Les multinationales ne veulent pas se soumettre aux législations des pays où elles opèrent et veulent imposer leurs règles aux États. Deux initiatives en sont des exemples :

CETA : indépendamment de clauses iniques, un chapitre controversé de cet accord de libre-échange entre l’Union Européenne (UE) et le Canada, vise à appliquer le système de règlement des litiges entre firmes et États, via un tribunal d’exception d’arbitrage (Investment Court System, ICS). Ce système offre la possibilité à une multinationale investissant à l’étranger de porter plainte contre un État qui adopterait une politique publique contraire à ses intérêts, afin de demander réparation.

Libra : Facebook veut lancer Libra, une nouvelle monnaie numérique mondiale, projet significatif de la volonté d’hégémonie des multinationales contre la souveraineté monétaire des États.

1.5. Contre-pouvoirs et lanceurs d’alerte

Aucune institution publique ne contrôle convenablement les agissements des multinationales, qui, par définition, sont disséminées dans plusieurs pays, dont les paradis fiscaux qui les protègent.

Leurs pratiques d’évitement fiscal par optimisation ou fraude sont connues, mais il faut aussi mettre en exergue, outre les atteintes à l’environnement et aux droits des êtres humains, leurs malversations corruptives, souvent impunies, manifestées par diverses infractions dans la sphère publique et privée (elles sont déclinées, plus bas, dans le contexte français) :

- fraudes fiscales,

- corruption de dirigeants politiques et d’agents publics à l’étranger,

- lobbying opaque et manipulation par conflits d’intérêt,

- marchés publics et pots de vin,

- pantouflage et rétro-pantouflage (retour au public après passage dans le privé),

- ententes illégales,

- etc.

Face à ces agissements, les seuls véritables contre-pouvoirs sont les journaux d’investigation (Mediapart, Le Canard enchaîné…), les ONG œuvrant pour l’éthique dans la lutte contre la corruption, les lanceurs d’alerte (voir les affaires Panama Papers, Wikileaks), le Parquet national financier (PNF)…. On ne peut que regretter le relatif silence de la société civile et le peu de médiatisation du caractère systémique des agissements répréhensibles, et, par voie de conséquence, le peu de condamnations effectives, alors qu’en France, plus de 100 milliards d’euros échappent à l’État (fraude fiscale [9] et corruption conjuguées) : comme indiqué plus haut, ce sont les citoyens qui mettent la main au portefeuille pour compenser ces pertes par leurs impôts en souffrant, par ailleurs, d’une redistribution inéquitable des richesses.

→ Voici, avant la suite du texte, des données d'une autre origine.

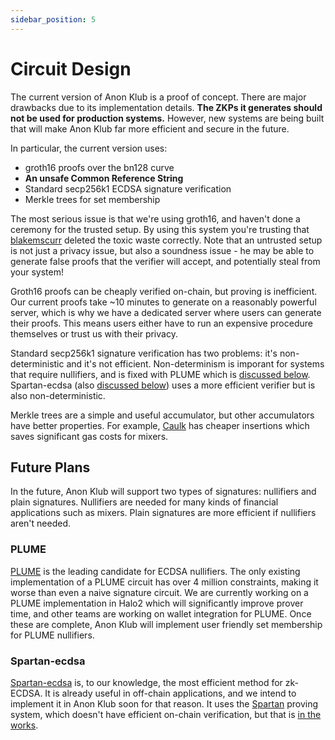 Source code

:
 ```yaml
---
sidebar_position: 5
---
```


# Circuit Design

The current version of Anon Klub is a proof of concept. There are major drawbacks due to its implementation details. **The ZKPs it generates should not be used for production systems.** However, new systems are being built that will make Anon Klub far more efficient and secure in the future.

In particular, the current version uses:

- groth16 proofs over the bn128 curve
- **An unsafe Common Reference String**
- Standard secp256k1 ECDSA signature verification
- Merkle trees for set membership

The most serious issue is that we're using groth16, and haven't done a ceremony for the trusted setup. By using this system you're trusting that [blakemscurr](https://github.com/blakemscurr) deleted the toxic waste correctly. Note that an untrusted setup is not just a privacy issue, but also a soundness issue - he may be able to generate false proofs that the verifier will accept, and potentially steal from your system!

Groth16 proofs can be cheaply verified on-chain, but proving is inefficient. Our current proofs take ~10 minutes to generate on a reasonably powerful server, which is why we have a dedicated server where users can generate their proofs. This means users either have to run an expensive procedure themselves or trust us with their privacy.

Standard secp256k1 signature verification has two problems: it's non-deterministic and it's not efficient. Non-determinism is imporant for systems that require nullifiers, and is fixed with PLUME which is [discussed below](#plume). Spartan-ecdsa (also [discussed below](#spartan-ecdsa)) uses a more efficient verifier but is also non-deterministic.

Merkle trees are a simple and useful accumulator, but other accumulators have better properties. For example, [Caulk](https://eprint.iacr.org/2022/621) has cheaper insertions which saves significant gas costs for mixers.

## Future Plans

In the future, Anon Klub will support two types of signatures: nullifiers and plain signatures. Nullifiers are needed for many kinds of financial applications such as mixers. Plain signatures are more efficient if nullifiers aren't needed.

### PLUME

[PLUME](https://github.com/zk-nullifier-sig/zk-nullifier-sig) is the leading candidate for ECDSA nullifiers. The only existing implementation of a PLUME circuit has over 4 million constraints, making it worse than even a naive signature circuit. We are currently working on a PLUME implementation in Halo2 which will significantly improve prover time, and other teams are working on wallet integration for PLUME. Once these are complete, Anon Klub will implement user friendly set membership for PLUME nullifiers.

### Spartan-ecdsa

[Spartan-ecdsa](https://github.com/personaelabs/spartan-ecdsa) is, to our knowledge, the most efficient method for zk-ECDSA. It is already useful in off-chain applications, and we intend to implement it in Anon Klub soon for that reason. It uses the [Spartan](https://github.com/microsoft/Spartan) proving system, which doesn't have efficient on-chain verification, but that is [in the works](https://github.com/personaelabs/spartan-ecdsa/tree/hoplite).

1.6. Statut protégeant les lanceurs d’alerte

Comme le déclare Transparency International : « Les lanceurs d’alerte, qui font un signalement dans l’intérêt général, permettent la prévention ou la révélation des failles et dysfonctionnements de nos États, nos économies, nos systèmes politiques et financiers. Leur action a notamment permis des avancées considérables dans la lutte anti-corruption, au plan national ou européen. »

La loi de 2016 relative à la transparence, à la lutte contre la corruption et la modernisation de la vie économique, dite « Sapin II », a créé un régime général pour la protection des lanceurs d’alerte. Des progrès sont encore à effectuer pour améliorer leur protection en France, qui est en retard par rapport à la législation mise en place dans l’Union européenne. En novembre 2019, une cinquantaine de syndicats et d’ONG ont interpellé le président de la République Emmanuel Macron pour une meilleure protection des lanceurs d’alerte.

Les ONG promeuvent une loi-cadre applicable à tous les secteurs (publics et privés), prévoyant une protection globale et des procédures de transmission des informations protégeant l’anonymat (convention de Mérida [10] ratifiée par la France). Les représailles ou l’entrave au signalement doivent être pénalisées. Elles demandent aussi une agence indépendante des alertes qui collecterait et traiterait les alertes en publiant annuellement ses données, ainsi que la création d’un fonds de dotation pour les lanceurs d’alerte qui leur garantirait le droit à un procès équitable en les aidant dans les procédures judiciaires, et pour leur assurer une réparation en cas de représailles des acteurs mis en cause, tant sur le plan financier que sur le plan psychologique.

2. Le cas de la France : culture politique et « affaires »

2.1. Historique de quelques avancées récentes

Dans le sillage du scandale Jérôme Cahuzac, ministre délégué chargé du Budget, accusé par Mediapart fin 2012 de posséder des fonds non déclarés sur un compte en Suisse, puis à Singapour… en 2013, les lois relatives à la transparence de la vie publique ont eu pour objet la lutte contre les conflits d’intérêt et en faveur de la transparence démocratique, grâce à la création de nouveaux organismes.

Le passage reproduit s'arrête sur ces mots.